Small capsules pack big punch
The role of carbon dioxide as the main global warming culprit has been known for 25 years. And the fight to continue to burn fossil fuels has been going on for just as long.
But a new technology developed at Lawrence Livermore promises to be faster, cheaper and cleaner than existing technologies. And it looks like something you might find at a sushi bar and contains regular baking soda.
“They look like salmon roe,” said John Vericella, an engineer at Lawrence Livermore. He helped create the small silicon beads that, when installed inside a power plant smokestack, will suck CO2 gas out at incredible speed. For fun, Varicella dumped a handful of the beads into a glass of Sprite; it sucked the bubbles out making flat soda in a matter of minutes.

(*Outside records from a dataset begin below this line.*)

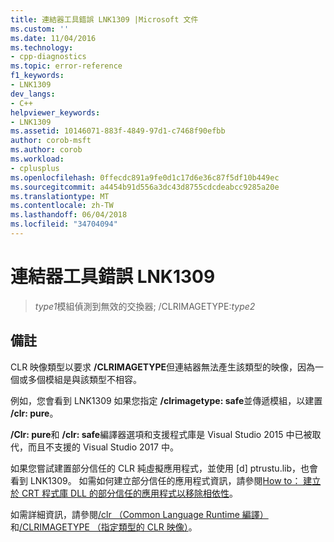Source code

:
 ```yaml
---
title: 連結器工具錯誤 LNK1309 |Microsoft 文件
ms.custom: ''
ms.date: 11/04/2016
ms.technology:
- cpp-diagnostics
ms.topic: error-reference
f1_keywords:
- LNK1309
dev_langs:
- C++
helpviewer_keywords:
- LNK1309
ms.assetid: 10146071-883f-4849-97d1-c7468f90efbb
author: corob-msft
ms.author: corob
ms.workload:
- cplusplus
ms.openlocfilehash: 0ffecdc891a9fe0d1c17d6e36c87f5df10b449ec
ms.sourcegitcommit: a4454b91d556a3dc43d8755cdcdeabcc9285a20e
ms.translationtype: MT
ms.contentlocale: zh-TW
ms.lasthandoff: 06/04/2018
ms.locfileid: "34704094"
---
```

# <a name="linker-tools-error-lnk1309"></a>連結器工具錯誤 LNK1309

> *type1*模組偵測到無效的交換器; /CLRIMAGETYPE:*type2*

## <a name="remarks"></a>備註

CLR 映像類型以要求 **/CLRIMAGETYPE**但連結器無法產生該類型的映像，因為一個或多個模組是與該類型不相容。

例如，您會看到 LNK1309 如果您指定 **/clrimagetype: safe**並傳遞模組，以建置 **/clr: pure**。

**/Clr: pure**和 **/clr: safe**編譯器選項和支援程式庫是 Visual Studio 2015 中已被取代，而且不支援的 Visual Studio 2017 中。

如果您嘗試建置部分信任的 CLR 純虛擬應用程式，並使用 [d] ptrustu.lib，也會看到 LNK1309。 如需如何建立部分信任的應用程式資訊，請參閱[How to： 建立於 CRT 程式庫 DLL 的部分信任的應用程式以移除相依性](../../dotnet/create-a-partially-trusted-application.md)。

如需詳細資訊，請參閱[/clr （Common Language Runtime 編譯）](../../build/reference/clr-common-language-runtime-compilation.md)和[/CLRIMAGETYPE （指定類型的 CLR 映像）](../../build/reference/clrimagetype-specify-type-of-clr-image.md)。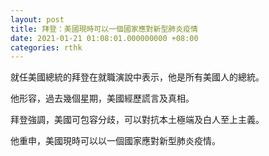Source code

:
 ```yaml
---
layout: post
title: 拜登：美國現時可以一個國家應對新型肺炎疫情
date: 2021-01-21 01:08:01.000000000 +08:00
categories: rthk
---
```


就任美國總統的拜登在就職演說中表示，他是所有美國人的總統。

他形容，過去幾個星期，美國經歷謊言及真相。

拜登強調，美國可包容分歧，可以對抗本土極端及白人至上主義。

他重申，美國現時可以以一個國家應對新型肺炎疫情。
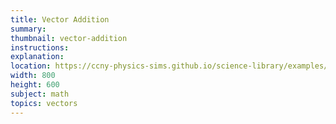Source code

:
 ```yaml
---
title: Vector Addition
summary:
thumbnail: vector-addition
instructions:
explanation:
location: https://ccny-physics-sims.github.io/science-library/examples/vector-addition/
width: 800
height: 600
subject: math
topics: vectors
---
```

Hard as a rock, light as a feather
They may look flimsy, but the materials printed with 3-D printing technology are one-of-a-kind, lightweight and super-strong.
Materials engineers at LLNL have created a material with a special 3-D printer that mixes hard metal, tough ceramics and flexible plastics.
The engineers create the materials with a sophisticated technology that creates 3-D parts layer by layer.
The materials are so strong that they can remain stiff almost indefinitely and can hold up to at least 160,000 times their own weight.
A geochemist, a microcapsule and a moustache
Ever wonder how to save the planet by preventing greenhouse gasses from saturating the atmosphere?
Roger Aines, a geochemist who runs the Carbon Fuel Cycle Program at Lawrence Livermore, will answer questions about capturing greenhouse gases by using things found in your kitchen cabinet on the popular social media site Reddit.
He plans to answer questions from 10 a.m. to noon PST on Wednesday, Feb. 25. Ask him anything about his research in carbon capture, how to grow an awesome mustache and everything in between.